• **WHAT YOU WILL DO**
Would you restate the entries below word for word, starting at the first line and ending with the one that has "## Ejecutar localmente"?

Entries taken from a collection:
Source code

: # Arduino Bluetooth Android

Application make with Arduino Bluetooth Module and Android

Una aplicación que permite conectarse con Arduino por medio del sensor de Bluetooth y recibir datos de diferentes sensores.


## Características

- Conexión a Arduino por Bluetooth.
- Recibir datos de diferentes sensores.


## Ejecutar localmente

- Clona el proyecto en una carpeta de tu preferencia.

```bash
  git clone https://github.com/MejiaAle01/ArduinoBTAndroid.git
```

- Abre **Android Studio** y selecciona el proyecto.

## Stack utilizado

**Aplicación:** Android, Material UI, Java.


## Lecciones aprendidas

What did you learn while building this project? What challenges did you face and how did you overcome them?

• **RESULT BELOW**
Source code

: # Arduino Bluetooth Android

Application make with Arduino Bluetooth Module and Android

Una aplicación que permite conectarse con Arduino por medio del sensor de Bluetooth y recibir datos de diferentes sensores.


## Características

- Conexión a Arduino por Bluetooth.
- Recibir datos de diferentes sensores.


## Ejecutar localmente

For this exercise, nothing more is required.